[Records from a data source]
—————

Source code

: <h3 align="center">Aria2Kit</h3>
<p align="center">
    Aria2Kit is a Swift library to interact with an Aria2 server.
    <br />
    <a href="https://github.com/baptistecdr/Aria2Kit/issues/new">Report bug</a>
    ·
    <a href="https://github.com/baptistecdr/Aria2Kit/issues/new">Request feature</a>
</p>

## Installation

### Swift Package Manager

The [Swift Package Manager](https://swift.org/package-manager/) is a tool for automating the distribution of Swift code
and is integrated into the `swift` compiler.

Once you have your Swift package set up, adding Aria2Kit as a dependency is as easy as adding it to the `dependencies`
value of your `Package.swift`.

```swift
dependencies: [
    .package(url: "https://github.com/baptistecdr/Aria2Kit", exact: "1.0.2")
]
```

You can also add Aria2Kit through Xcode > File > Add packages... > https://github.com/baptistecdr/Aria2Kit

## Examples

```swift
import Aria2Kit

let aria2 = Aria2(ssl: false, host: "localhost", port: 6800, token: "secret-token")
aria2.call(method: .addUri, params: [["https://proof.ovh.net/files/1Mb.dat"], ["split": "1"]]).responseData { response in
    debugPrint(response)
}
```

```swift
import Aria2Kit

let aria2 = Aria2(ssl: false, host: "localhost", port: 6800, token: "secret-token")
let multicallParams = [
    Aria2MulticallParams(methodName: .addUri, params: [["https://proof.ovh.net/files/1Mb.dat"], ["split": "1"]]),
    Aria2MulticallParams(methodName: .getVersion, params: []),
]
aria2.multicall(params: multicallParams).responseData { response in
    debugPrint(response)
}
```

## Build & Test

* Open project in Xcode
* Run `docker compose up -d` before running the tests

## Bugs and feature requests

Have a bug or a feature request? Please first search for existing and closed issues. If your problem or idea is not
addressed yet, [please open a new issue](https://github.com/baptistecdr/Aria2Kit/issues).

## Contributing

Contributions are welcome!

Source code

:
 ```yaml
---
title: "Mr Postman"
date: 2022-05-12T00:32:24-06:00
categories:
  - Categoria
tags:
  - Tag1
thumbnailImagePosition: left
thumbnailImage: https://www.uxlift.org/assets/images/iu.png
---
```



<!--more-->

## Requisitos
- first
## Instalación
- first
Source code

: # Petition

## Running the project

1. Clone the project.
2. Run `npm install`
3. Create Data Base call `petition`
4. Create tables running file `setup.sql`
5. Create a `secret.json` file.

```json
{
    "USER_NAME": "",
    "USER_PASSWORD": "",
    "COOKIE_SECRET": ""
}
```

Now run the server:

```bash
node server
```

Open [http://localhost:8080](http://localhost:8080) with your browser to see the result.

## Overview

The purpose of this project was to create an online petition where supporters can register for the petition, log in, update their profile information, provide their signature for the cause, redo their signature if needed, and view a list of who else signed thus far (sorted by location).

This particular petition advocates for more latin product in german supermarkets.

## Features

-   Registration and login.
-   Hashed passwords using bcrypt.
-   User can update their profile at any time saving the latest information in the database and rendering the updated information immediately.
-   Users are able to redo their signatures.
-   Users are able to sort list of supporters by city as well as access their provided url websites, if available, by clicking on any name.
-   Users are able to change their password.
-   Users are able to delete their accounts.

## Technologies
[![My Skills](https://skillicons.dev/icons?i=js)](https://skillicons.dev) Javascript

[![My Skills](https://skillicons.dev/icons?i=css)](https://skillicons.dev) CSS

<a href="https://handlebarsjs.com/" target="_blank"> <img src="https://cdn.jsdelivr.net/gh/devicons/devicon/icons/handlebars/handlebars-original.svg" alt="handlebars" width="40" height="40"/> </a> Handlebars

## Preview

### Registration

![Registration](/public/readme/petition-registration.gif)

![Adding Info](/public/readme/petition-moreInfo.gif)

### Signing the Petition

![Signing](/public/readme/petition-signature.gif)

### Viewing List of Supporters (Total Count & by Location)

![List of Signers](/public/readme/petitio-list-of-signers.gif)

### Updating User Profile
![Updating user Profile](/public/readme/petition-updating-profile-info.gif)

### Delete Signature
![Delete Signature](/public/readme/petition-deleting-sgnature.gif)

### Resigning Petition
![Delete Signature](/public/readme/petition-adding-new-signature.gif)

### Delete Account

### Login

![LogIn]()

—————

Where a line above contains the word "skillicons", show that line.

[![My Skills](https://skillicons.dev/icons?i=js)](https://skillicons.dev) Javascript
[![My Skills](https://skillicons.dev/icons?i=css)](https://skillicons.dev) CSS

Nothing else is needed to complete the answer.